Open Skills Project
The Open Skills Project is a public-private partnership lead by the University of Chicago focused on providing a dynamic, up-to-date, locally-relevant, and normalized taxonomy of skills and jobs that builds on and expands on the Department of Labor’s O*NET data resources. It’s aim is to improve our understanding of the labor market and reduce frictions in the workforce data ecosystem by enabling a more granular common language of skills among industry, academia, government, and nonprofit organizations.
Open Skills API
The Open Skills API is an interface for developers to build applications using data produced by the Open Skills Project.
Open Skills Research Hub
The Open Skills Research Hub is a collection of public datasets produced by the Open Skills Project for the purpose of collaborative research.
Understanding how our data relates to the labor market is important to us at Data@Work.
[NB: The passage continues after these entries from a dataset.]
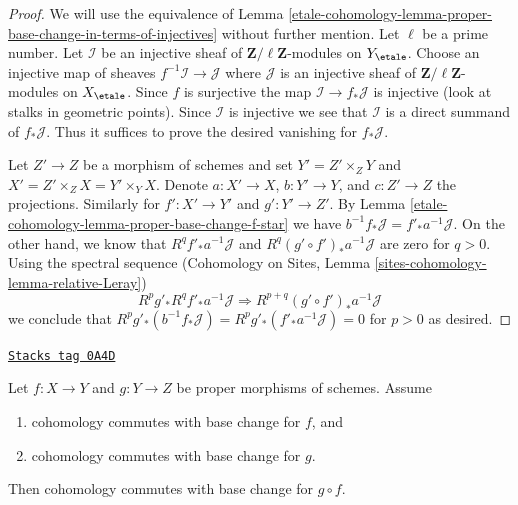 \begin{proof}
We will use the equivalence of
Lemma \ref{etale-cohomology-lemma-proper-base-change-in-terms-of-injectives}
without further mention. Let $\ell$ be a prime number.
Let $\mathcal{I}$ be an injective sheaf of
$\mathbf{Z}/\ell\mathbf{Z}$-modules on $Y_\etale$.
Choose an injective map of sheaves $f^{-1}\mathcal{I} \to \mathcal{J}$
where $\mathcal{J}$ is an injective sheaf of
$\mathbf{Z}/\ell\mathbf{Z}$-modules on $X_\etale$.
Since $f$ is surjective the map $\mathcal{I} \to f_*\mathcal{J}$
is injective (look at stalks in geometric points).
Since $\mathcal{I}$ is injective we see that $\mathcal{I}$
is a direct summand of $f_*\mathcal{J}$. Thus it suffices
to prove the desired vanishing for $f_*\mathcal{J}$.

\medskip\noindent
Let $Z' \to Z$ be a morphism of schemes and set
$Y' = Z' \times_Z Y$ and $X' = Z' \times_Z X = Y' \times_ Y X$.
Denote $a : X' \to X$, $b : Y' \to Y$, and $c : Z' \to Z$ the
projections. Similarly for $f' : X' \to Y'$ and $g' : Y' \to Z'$.
By Lemma \ref{etale-cohomology-lemma-proper-base-change-f-star} we have
$b^{-1}f_*\mathcal{J} = f'_*a^{-1}\mathcal{J}$.
On the other hand, we know that $R^qf'_*a^{-1}\mathcal{J}$ and
$R^q(g' \circ f')_*a^{-1}\mathcal{J}$ are zero for $q > 0$.
Using the spectral sequence
(Cohomology on Sites, Lemma \ref{sites-cohomology-lemma-relative-Leray})
$$
R^pg'_* R^qf'_* a^{-1}\mathcal{J} \Rightarrow
R^{p + q}(g' \circ f')_* a^{-1}\mathcal{J}
$$
we conclude that
$ R^pg'_*(b^{-1}f_*\mathcal{J}) = R^pg'_*(f'_*a^{-1}\mathcal{J}) = 0$
for $p > 0$ as desired.
\end{proof}

\begin{lemma}[Composition]
\label{etale-cohomology-lemma-composition}
\href{https://stacks.math.columbia.edu/tag/0A4D}{\texttt{Stacks tag 0A4D}}

Let $f : X \to Y$ and $g : Y \to Z$ be proper morphisms of schemes. Assume
\begin{enumerate}
\item cohomology commutes with base change for $f$, and
\item cohomology commutes with base change for $g$.
\end{enumerate}
Then cohomology commutes with base change for $g \circ f$.
\end{lemma}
Funded Research Opportunity
Data@Work has selected recipients of the Research Hub Funded Research Opportunity. Stay tuned for more information!
For researchers interested in the work we’ve been doing, here is an overview. We also post updates to our blog about our work.
What Has Been Done
Currently we have a machine learning pipeline, in Airflow and as Python scripts, that provides classes to preprocess data with NLP transforms, ingest known skills and job titles, label skills, job titles within corpora, generate special representations of skills and job titles and, finally, save off version controlled instances of data and outputs flowing through the pipeline stages.
What We Are Working on Now
We are working on skill tagging, using NLP and other strategies, to identify known and unknown skills present in our partner data and other open sources. We use neural embeddings supplemented with more traditional NLP techniques for additional flexibility, which is especially important as new skills emerge over time.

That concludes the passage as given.